Archives pour la catégorie Côté Mongol

Cédric PHILIPPE et mat !

Ici un article en mode entretien sans aucune rencontre… Interview e-mail pour le dire en anglo-saxon quasi germanique… (Entretien courriel, aussi pour le francophone avec le dessinateur Cédric Philippe…) Nous y évoquons son projet d’exposition et d’ouvrage « La petite épopée des pions », réel travail autour des damiers et du jeu d’échecs…

Chers lecteurs, tout d’abord, « Dobrý den » pour « bonjour » en tchèque… donc en slave ; « ça va-gnin? ça va ou bien ? » pour le dire en jurassien ! (Historiquement la manière dont HFT salua son public à la Saline Royale d’Arc-Et-Senans, Doubs, pour une prestation publique aux côtés d‘Aldebert il y a quelques années…)

Pastille issue du site Web de l’artiste.

Màxim Pozor :

Comment t’es venue l’idée et les inspirations de ton projet ? La librairie semble avoir proposée le concept à la médiathèque de Saint Claude mais comment ensuite vous êtes vous organisés autour d’un tel écrin ?

Cédric Philippe :

L’initiative vient de Françoise, de la Médiathèque du Dôme, qui avait beaucoup apprécié le livre La petite épopée des pions (texte d’Audren, illustration de moi-même, aux éditions MeMo).

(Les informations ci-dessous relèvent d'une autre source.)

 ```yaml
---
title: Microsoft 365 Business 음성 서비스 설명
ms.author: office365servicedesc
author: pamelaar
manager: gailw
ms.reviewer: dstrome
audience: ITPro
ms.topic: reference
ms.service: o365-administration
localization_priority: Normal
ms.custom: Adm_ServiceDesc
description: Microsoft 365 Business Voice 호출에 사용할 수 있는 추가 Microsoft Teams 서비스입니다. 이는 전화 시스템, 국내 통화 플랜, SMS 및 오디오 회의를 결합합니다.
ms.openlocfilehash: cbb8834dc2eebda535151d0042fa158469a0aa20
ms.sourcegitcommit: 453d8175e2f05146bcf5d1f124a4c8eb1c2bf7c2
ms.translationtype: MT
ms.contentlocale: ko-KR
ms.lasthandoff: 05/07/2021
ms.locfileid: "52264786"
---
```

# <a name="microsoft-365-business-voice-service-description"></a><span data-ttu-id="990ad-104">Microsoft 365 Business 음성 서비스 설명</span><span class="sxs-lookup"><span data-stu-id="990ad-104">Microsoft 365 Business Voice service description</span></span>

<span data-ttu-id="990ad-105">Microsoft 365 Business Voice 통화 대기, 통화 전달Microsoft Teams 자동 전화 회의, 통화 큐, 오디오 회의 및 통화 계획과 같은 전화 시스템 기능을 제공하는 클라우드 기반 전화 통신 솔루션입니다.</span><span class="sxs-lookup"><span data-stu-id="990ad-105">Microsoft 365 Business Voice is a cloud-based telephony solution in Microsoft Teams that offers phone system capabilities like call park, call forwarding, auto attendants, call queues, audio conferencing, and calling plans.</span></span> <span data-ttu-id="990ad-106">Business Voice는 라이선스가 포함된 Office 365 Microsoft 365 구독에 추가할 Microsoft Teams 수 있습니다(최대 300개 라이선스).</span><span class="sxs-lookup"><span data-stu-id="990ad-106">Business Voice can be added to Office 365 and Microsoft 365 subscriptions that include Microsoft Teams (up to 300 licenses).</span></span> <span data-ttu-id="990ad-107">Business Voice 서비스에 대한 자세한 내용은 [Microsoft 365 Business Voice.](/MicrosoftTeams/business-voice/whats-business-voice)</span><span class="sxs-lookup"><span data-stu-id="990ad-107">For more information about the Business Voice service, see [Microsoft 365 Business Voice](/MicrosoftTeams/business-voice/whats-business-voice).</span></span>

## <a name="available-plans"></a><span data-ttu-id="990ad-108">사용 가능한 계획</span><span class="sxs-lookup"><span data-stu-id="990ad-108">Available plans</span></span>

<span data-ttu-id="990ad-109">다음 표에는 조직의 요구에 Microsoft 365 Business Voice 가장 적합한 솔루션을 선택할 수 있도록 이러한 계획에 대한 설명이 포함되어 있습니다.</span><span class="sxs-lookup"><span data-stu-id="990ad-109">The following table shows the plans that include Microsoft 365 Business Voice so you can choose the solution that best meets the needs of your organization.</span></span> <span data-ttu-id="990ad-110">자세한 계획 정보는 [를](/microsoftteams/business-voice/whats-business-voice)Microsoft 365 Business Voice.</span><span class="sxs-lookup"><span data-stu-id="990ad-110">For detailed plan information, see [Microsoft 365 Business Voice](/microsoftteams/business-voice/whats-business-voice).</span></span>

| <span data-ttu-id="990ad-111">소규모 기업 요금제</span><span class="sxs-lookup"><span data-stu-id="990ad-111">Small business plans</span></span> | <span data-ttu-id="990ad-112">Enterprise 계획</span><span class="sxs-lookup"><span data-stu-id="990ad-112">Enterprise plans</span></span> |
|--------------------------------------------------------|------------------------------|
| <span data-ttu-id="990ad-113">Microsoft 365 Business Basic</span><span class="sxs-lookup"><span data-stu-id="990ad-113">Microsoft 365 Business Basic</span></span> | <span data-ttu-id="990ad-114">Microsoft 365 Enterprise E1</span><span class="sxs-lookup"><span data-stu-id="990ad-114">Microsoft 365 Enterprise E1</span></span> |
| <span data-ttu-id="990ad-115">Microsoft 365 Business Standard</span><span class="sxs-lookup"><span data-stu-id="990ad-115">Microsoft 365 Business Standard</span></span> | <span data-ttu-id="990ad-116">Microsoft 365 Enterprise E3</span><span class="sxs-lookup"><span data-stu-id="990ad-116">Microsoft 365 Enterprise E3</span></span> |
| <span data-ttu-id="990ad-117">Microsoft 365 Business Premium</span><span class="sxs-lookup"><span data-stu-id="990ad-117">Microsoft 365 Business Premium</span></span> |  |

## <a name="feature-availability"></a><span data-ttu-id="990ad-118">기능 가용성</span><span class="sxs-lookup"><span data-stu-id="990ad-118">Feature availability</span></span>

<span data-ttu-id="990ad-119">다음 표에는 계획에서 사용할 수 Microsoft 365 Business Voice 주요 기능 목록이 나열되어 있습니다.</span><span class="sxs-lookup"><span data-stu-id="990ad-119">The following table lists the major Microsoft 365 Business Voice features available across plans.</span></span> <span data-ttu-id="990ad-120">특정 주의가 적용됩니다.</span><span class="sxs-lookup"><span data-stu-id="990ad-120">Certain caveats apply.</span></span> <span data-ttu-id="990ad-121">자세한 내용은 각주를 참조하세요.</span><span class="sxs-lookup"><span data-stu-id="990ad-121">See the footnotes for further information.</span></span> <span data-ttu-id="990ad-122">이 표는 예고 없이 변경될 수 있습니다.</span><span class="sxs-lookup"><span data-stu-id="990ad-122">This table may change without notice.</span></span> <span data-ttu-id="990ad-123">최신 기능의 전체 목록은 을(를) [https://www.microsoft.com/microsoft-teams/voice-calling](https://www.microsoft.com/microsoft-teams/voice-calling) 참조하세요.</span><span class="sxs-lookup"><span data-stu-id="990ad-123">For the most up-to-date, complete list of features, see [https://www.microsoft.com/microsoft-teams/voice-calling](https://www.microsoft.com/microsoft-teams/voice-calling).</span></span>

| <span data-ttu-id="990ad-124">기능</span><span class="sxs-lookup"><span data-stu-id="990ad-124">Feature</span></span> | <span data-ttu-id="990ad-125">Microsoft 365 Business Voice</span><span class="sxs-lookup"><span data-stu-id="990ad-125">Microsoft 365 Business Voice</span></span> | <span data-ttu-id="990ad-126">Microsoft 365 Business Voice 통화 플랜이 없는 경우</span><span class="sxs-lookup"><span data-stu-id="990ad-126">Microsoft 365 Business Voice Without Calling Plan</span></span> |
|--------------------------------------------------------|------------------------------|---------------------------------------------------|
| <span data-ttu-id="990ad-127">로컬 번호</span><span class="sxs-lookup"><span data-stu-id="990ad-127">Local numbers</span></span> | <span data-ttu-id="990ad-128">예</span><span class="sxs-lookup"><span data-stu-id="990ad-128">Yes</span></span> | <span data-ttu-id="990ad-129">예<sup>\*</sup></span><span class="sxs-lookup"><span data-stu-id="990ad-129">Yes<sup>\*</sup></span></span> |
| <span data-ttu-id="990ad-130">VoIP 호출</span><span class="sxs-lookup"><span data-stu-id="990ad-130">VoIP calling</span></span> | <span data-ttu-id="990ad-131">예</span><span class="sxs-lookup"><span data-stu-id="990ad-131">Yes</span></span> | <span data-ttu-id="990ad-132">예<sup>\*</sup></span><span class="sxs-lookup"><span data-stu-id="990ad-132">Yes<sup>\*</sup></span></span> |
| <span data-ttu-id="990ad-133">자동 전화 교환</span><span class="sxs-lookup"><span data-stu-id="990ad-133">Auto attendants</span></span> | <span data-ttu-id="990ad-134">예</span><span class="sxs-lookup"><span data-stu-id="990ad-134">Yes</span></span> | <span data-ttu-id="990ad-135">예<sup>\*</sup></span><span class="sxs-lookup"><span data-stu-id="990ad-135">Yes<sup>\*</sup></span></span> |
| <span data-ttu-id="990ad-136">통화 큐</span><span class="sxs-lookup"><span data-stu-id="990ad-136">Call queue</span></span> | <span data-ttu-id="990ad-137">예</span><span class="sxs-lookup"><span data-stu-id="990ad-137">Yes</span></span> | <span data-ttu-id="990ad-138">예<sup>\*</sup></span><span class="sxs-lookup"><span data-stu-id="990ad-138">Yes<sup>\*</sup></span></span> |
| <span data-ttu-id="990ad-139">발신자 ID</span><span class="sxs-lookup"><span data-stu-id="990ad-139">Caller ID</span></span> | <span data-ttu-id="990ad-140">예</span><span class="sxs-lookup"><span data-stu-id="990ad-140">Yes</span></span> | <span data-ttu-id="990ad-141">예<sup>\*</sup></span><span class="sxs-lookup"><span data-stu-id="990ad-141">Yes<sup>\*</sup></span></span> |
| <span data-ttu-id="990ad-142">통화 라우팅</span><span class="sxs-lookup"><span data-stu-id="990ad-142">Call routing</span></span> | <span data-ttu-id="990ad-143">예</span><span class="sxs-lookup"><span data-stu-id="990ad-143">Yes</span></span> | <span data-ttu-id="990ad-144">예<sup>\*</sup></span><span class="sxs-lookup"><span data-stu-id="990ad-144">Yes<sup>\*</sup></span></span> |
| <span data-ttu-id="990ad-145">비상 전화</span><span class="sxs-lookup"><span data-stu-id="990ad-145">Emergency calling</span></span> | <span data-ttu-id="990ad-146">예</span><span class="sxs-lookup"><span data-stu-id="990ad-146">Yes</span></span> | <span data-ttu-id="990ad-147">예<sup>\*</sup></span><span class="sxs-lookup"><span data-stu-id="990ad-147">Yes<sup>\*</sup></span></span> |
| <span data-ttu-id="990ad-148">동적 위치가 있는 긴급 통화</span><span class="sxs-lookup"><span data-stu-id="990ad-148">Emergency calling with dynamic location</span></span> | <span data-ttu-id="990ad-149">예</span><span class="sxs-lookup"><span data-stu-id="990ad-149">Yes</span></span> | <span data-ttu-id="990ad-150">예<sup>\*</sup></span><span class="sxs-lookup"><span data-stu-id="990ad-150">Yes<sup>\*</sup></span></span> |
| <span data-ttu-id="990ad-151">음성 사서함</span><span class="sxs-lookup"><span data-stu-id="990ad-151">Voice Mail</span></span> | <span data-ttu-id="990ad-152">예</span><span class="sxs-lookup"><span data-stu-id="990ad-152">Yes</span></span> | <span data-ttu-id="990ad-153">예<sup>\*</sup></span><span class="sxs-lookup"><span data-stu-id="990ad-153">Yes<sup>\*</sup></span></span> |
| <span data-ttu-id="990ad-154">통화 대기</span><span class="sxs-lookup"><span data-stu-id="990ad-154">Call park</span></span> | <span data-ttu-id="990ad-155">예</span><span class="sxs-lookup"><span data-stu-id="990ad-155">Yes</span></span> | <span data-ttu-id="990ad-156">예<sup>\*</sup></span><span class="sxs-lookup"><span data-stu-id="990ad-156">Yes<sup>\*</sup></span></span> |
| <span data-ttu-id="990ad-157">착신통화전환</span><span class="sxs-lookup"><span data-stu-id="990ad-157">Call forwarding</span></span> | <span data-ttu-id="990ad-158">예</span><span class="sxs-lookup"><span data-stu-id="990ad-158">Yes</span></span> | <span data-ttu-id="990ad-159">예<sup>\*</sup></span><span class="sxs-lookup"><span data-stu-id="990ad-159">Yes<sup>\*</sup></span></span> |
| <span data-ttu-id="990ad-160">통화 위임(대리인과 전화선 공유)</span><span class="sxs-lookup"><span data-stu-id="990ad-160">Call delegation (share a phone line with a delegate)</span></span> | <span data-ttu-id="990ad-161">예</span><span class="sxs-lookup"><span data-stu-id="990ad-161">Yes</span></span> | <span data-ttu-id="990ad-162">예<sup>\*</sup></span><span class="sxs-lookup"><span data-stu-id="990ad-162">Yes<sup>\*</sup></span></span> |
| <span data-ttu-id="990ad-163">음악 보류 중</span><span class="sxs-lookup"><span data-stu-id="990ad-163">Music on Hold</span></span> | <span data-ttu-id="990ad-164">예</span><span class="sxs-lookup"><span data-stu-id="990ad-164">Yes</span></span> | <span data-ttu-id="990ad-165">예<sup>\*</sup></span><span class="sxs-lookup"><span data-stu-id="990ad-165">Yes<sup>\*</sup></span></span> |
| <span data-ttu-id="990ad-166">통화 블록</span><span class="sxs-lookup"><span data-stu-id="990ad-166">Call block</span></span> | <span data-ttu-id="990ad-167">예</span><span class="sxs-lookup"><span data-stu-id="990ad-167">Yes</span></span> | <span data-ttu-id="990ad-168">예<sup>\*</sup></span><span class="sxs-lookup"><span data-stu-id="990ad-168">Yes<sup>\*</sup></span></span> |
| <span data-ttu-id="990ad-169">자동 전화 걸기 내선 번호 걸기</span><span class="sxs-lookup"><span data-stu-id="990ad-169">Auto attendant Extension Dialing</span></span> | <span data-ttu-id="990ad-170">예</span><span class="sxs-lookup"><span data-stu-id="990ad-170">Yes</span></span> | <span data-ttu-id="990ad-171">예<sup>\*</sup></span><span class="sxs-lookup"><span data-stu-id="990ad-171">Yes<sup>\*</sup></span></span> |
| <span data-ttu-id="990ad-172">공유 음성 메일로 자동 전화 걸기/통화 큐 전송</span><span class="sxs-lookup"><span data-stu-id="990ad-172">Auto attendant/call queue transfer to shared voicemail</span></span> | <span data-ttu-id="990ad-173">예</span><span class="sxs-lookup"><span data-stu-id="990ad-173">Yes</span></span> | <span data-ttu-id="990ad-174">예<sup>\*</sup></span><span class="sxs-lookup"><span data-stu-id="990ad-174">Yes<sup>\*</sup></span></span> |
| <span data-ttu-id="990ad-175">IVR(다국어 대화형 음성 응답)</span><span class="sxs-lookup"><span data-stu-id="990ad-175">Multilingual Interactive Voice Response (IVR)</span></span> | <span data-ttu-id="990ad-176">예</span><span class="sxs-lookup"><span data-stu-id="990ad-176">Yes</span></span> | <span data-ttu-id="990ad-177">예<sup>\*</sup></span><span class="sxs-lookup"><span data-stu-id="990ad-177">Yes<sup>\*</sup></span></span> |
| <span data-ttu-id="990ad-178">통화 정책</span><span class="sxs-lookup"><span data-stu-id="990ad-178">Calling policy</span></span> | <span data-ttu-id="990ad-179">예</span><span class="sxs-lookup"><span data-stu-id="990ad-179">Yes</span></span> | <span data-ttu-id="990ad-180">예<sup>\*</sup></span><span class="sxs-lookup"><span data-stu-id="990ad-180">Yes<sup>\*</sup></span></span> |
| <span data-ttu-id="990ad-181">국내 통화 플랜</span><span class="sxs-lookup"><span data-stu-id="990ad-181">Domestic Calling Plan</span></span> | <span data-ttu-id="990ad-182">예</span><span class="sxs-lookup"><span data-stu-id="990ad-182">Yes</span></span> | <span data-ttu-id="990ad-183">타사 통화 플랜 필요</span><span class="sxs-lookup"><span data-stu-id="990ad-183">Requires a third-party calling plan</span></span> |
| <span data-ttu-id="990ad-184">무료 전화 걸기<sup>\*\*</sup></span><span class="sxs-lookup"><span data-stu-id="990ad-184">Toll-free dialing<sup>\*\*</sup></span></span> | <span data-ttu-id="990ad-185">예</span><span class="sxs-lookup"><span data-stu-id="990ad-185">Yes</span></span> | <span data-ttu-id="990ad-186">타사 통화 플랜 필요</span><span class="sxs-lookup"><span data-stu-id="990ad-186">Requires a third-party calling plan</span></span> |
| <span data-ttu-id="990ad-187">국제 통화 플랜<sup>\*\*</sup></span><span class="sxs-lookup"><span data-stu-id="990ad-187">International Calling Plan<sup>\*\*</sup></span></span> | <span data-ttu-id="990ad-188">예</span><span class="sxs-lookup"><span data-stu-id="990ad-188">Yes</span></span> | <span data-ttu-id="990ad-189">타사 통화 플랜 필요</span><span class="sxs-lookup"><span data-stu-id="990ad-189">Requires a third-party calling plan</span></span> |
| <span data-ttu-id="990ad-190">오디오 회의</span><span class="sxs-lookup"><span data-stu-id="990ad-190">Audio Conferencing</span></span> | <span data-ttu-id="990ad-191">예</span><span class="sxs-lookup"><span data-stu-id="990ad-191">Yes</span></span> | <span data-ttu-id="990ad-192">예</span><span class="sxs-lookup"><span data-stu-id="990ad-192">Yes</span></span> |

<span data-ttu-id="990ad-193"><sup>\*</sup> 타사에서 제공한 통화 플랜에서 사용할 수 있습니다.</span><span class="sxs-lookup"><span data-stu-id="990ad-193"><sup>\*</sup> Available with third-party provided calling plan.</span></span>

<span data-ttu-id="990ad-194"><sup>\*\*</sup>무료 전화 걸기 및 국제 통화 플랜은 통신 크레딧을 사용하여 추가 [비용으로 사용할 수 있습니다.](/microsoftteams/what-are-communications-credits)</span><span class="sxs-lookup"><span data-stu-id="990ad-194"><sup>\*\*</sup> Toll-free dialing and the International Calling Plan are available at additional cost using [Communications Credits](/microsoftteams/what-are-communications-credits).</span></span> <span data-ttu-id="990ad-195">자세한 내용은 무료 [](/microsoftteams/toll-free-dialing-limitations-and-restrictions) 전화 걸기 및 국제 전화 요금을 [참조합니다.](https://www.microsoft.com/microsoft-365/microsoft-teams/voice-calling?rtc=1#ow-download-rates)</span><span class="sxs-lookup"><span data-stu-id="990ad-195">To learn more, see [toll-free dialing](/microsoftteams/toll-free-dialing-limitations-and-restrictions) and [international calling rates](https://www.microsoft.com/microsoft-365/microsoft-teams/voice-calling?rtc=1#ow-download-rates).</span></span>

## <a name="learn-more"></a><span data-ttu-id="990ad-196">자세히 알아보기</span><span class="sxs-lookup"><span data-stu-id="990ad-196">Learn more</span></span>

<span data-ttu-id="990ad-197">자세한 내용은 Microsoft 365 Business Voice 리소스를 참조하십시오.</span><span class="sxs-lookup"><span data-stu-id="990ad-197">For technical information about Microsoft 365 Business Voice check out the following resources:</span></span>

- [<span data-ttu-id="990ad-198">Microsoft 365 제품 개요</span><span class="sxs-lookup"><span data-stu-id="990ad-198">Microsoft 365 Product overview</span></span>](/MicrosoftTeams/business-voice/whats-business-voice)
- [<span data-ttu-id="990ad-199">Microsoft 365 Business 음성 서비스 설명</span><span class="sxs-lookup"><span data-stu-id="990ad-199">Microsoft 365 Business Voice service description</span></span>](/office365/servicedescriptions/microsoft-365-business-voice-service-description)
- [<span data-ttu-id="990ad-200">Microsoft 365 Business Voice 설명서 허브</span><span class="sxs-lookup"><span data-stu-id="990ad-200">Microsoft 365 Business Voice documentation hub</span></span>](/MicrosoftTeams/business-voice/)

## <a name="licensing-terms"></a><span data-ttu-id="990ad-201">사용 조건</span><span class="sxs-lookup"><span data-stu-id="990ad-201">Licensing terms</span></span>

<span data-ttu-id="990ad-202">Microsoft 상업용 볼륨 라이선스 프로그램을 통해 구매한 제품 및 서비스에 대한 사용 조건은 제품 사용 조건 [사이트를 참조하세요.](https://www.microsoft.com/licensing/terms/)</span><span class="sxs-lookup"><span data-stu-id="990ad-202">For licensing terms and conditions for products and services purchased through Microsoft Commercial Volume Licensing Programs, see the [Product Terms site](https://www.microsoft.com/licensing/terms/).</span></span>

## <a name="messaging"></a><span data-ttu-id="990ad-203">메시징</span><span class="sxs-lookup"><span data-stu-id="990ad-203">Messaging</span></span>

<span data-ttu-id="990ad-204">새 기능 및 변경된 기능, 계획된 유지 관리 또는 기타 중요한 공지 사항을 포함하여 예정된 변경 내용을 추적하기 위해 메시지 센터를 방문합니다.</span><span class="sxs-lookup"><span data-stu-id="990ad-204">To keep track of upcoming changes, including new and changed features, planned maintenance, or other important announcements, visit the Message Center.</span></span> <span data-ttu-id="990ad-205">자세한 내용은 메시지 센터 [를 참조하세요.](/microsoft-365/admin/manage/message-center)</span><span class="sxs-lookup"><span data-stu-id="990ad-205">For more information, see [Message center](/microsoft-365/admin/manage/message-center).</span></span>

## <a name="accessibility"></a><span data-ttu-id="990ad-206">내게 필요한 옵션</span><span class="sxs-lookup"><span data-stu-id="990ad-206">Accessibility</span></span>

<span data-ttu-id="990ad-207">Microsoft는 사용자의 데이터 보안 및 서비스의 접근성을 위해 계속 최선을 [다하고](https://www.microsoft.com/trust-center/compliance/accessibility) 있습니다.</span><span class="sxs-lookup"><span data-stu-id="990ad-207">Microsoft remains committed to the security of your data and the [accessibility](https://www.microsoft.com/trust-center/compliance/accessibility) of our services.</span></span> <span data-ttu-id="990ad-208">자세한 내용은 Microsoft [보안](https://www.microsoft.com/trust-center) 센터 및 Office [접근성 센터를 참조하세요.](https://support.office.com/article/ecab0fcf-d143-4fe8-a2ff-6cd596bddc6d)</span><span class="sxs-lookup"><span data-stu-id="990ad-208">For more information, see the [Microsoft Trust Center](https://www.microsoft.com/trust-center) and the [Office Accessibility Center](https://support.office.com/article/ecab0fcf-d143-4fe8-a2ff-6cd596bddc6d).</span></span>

Elle m’a contacté, nous nous sommes rencontrés et avons établi ensemble un florilège d’événements autour du livre : l’exposition des illustrations originales, une succession d’ateliers créatifs et de rencontres avec des classes ayant travaillé sur le livre en amont, et une conférence pour clore le cycle où j’expliquais la création de mes autres romans, Les Fleurs sucrées des trèfles (à paraître en janvier) et S’il nous pousse des ailes, la trilogie sur laquelle je travaille en ce moment.
Rencontrer en personne les lecteurs et partager le processus de création sont deux choses importantes pour moi. Il s’agit des rares moment où l’on peut avoir des avis directs sur nos histoires et sentir comment elles sont reçues. Le livre est un objet merveilleux mais l’instant où il prend réellement vie, lorsqu’il est lu, a lieu loin de ceux qui l’ont créé et souvent des mois après la création. Or sentir ce qui se passe lors de cet instant est crucial pour pouvoir ensuite évoluer dans les prochains ouvrages : changer ce qui n’a pas marché, inventer de nouvelles manières de dire ce qui n’a pas été compris et aussi, et c’est peut-être le plus important, apprécier dans les yeux des gens cette étincelle qui montre que ce qu’on a partagé les a émerveillé ou transporté ou grandi.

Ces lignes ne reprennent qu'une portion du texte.